Het Westen straalt nu eensgezindheid uit en solidariteit met de Oekraïne. De vraag is natuurlijk voor hoe lang. De sancties schijnen niet in een keer, in een overweldigend salvo, te worden opgelegd. Het lijkt erop dat ze, afhankelijk van het gedrag van Poetin, in oplopende doses zullen worden toegediend. Als dat gebeurt, kun je er donder op zeggen dat het in elke nieuwe fase onenigheid oplevert. Als Poetin op zijn beurt met represailles komt die pijn doen, het stopzetten van gasleveranties, zou die eenheid, zeker binnen de EU, wel eens van korte duur zijn. Italië zou al gemeld hebben dat het weinig heil ziet in al te hard doorpakken. En bij Duitsland blijft eveneens enige scepsis op zijn plaats. De afhankelijkheid van Russisch gas en de belangen van het Duitse bedrijfsleven in Rusland zouden wel eens te groot kunnen zijn voor langdurige standvastigheid.
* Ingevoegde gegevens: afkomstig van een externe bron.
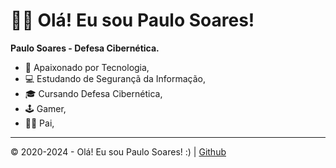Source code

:# 👋🏾 Olá! Eu sou Paulo Soares!

**Paulo Soares - Defesa Cibernética.**

- 🌱 Apaixonado por Tecnologia,
- 💻 Estudando de Segurançã da Informação,
- 🎓 Cursando Defesa Cibernética, 
- 🕹 Gamer, 
- 🧔🏽 Pai, 

---

 &copy; 2020-2024 - Olá! Eu sou Paulo Soares! :) | [Github](https://github.com/soarespaullo)
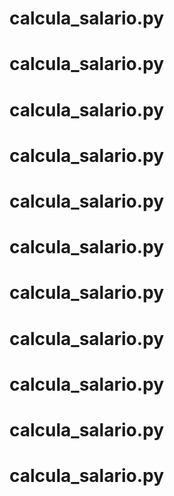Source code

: # calcula_salario.py
# calcula_salario.py
# calcula_salario.py
# calcula_salario.py
# calcula_salario.py
# calcula_salario.py
# calcula_salario.py
# calcula_salario.py
# calcula_salario.py
# calcula_salario.py
# calcula_salario.py

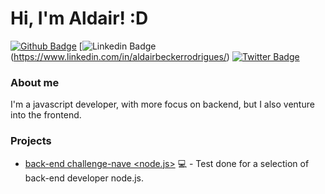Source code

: # Hi, I'm Aldair! :D

[![Github Badge](https://img.shields.io/badge/-Github-000?style=flat-square&logo=Github&logoColor=white&link=https://github.com/Aldairbr)](https://github.com/Aldairbr)
[![Linkedin Badge](https://img.shields.io/badge/-LinkedIn-blue?style=flat-square&logo=Linkedin&logoColor=white&link=https://www.linkedin.com/in/aldairbeckerrodrigues/)(https://www.linkedin.com/in/aldairbeckerrodrigues/)
[![Twitter Badge](https://img.shields.io/badge/-Twitter-1ca0f1?style=flat-square&labelColor=1ca0f1&logo=twitter&logoColor=white&link=https://twitter.com/ExBronze)](https://twitter.com/ExBronze)

### About me
I'm a javascript developer, with more focus on backend, but I also venture into the frontend.

### Projects
- [back-end challenge-nave <node.js>](https://github.com/Aldairbr/Backend-Challenge-Nave) 💻 - Test done for a selection of back-end developer node.js.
En er is nog een factor die in Poetins voordeel speelt: tijd. Een dictator hoeft anders dan in een democratie bij zijn plannen geen rekening te houden met oppositie, een vrije pers en een kritische samenleving, de civil society. Hij kan vrijwel ongehinderd zijn gang gaan. Ook als hij een voor zijn eigen land rampzalige weg inslaat.